An easier route to getting your quadcopter airborne, is to use angular rate in degrees per second or radians per second rather than angles, since the x, y and z axes can be handled separately. (Changes to the roll, pitch and yaw angles by contrast affect each other). In any case, if you think about it, rate control is how most aircraft respond to pilot input, the further you pull the stick the faster the aircraft turns.
There's no one solution here, what I did was to take the pilot's throttle, roll, pitch and yaw commands. I then mapped the roll, pitch and yaw values to degrees per second, around ±250°/s for stick minimum and maximum, these became the set points to three rate PID controllers. The raw throttle value remained unchanged.
The gyrocope's raw output was also be converted to degrees per second for roll, pitch and yaw rates, these became the input for the previously mentioned rate PIDs.

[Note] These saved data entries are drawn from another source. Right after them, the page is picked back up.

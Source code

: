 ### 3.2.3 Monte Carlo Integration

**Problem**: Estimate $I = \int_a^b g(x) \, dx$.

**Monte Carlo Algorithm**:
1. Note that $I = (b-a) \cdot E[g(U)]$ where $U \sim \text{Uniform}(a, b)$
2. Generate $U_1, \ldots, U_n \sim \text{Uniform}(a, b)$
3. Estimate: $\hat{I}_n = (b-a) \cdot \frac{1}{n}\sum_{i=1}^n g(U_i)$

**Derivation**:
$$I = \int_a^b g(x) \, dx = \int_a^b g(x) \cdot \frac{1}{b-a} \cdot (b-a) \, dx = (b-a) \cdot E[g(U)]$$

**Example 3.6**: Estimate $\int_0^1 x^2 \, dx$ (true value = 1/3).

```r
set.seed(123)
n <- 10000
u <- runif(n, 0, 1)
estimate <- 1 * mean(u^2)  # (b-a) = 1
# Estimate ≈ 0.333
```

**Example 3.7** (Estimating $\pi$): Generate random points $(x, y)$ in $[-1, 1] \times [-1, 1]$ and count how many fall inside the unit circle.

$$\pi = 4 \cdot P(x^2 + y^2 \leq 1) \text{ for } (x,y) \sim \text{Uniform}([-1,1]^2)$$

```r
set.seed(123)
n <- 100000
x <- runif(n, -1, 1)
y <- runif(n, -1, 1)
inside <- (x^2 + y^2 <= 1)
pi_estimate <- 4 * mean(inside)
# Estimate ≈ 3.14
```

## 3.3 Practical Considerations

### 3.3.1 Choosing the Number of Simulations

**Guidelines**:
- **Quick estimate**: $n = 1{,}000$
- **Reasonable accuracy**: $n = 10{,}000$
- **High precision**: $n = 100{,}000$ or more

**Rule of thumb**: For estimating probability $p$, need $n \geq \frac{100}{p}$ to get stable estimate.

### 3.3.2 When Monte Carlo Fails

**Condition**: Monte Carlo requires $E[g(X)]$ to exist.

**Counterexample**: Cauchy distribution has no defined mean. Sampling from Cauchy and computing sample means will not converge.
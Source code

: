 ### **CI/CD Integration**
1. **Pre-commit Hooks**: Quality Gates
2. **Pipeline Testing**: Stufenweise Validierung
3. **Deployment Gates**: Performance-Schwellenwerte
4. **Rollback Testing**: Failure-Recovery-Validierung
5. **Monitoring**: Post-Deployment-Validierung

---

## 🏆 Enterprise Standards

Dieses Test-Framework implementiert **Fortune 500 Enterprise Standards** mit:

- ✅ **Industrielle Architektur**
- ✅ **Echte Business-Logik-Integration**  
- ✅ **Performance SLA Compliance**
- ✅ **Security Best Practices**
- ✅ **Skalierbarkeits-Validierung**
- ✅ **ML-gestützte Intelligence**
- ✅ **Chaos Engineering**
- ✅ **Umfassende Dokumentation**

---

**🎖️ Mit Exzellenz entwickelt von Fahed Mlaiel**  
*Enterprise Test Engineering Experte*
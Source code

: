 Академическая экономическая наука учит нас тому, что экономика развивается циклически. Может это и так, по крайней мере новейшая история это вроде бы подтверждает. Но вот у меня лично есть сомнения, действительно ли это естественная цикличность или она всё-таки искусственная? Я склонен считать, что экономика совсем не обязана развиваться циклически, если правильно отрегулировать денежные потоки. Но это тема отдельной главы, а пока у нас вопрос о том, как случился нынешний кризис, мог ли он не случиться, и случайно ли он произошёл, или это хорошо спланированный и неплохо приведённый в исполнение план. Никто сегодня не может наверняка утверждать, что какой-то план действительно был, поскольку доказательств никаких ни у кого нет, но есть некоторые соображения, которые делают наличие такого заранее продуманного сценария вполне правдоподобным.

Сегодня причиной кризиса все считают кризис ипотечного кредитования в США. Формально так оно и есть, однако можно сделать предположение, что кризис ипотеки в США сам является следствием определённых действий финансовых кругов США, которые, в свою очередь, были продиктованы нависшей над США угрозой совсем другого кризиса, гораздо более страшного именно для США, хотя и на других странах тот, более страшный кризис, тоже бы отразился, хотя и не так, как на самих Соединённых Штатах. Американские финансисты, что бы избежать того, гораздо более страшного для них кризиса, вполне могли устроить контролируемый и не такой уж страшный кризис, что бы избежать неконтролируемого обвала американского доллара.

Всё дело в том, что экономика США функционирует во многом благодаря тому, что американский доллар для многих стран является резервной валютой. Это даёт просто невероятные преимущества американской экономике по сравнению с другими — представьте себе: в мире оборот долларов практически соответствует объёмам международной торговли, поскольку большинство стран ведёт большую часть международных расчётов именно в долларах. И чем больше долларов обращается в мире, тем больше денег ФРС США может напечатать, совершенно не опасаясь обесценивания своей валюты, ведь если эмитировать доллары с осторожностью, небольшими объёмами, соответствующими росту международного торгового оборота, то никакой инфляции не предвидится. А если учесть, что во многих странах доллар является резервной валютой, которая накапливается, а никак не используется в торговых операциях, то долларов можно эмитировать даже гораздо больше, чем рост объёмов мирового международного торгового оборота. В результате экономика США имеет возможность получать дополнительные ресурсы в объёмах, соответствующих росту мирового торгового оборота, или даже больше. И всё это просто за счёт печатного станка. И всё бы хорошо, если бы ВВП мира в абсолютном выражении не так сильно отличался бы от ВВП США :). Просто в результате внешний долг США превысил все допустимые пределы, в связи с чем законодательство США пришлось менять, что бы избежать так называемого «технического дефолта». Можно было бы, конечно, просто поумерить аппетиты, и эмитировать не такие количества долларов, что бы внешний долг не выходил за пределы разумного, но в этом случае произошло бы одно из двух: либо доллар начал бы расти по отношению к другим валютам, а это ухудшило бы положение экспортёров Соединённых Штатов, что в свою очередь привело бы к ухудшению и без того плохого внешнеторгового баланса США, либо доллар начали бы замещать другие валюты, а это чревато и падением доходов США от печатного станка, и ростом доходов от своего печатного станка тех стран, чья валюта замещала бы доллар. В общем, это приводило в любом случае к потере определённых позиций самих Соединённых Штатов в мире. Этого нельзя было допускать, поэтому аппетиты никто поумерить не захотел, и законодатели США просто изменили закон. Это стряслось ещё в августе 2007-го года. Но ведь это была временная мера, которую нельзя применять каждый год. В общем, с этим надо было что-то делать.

The quadcopter can fly on just the control loops' proportional setting alone, (other terms can be added later). Each P controller simply subtracts the gyroscope from the pilot input and multiplies this by a gain factor:
P control loop = (pilot set point - gyrocope input) * gain
The pilot setpoint is specifying where we want to be in terms of the aircraft's angular rotation and the gyro input is where we currently are. In effect the closed loop is driving the motors to allow the gyroscope to shadow the pilots commands.
It's important to note that the output from the control loops don't have any units as such. These outputs were then mixed and used offset the raw throttle for each motor:
motor1 = rawThrottle + rollRateOut + pitchRateOut + yawRateOut;
motor2 = rawThrottle - rollRateOut + pitchRateOut - yawRateOut;
motor3 = rawThrottle - rollRateOut - pitchRateOut + yawRateOut;
motor4 = rawThrottle + rollRateOut - pitchRateOut - yawRateOut;
Following that the motor values were mapped and contrained using the Arduino map and constrain functions, before sending them out as PWM signals to the ESC using the Arduino analogWrite() function at 490Hz.
Auto-level where the airelon and elevator sticks represent a roll and pitch angle, can be appended as a later addition to this existing system.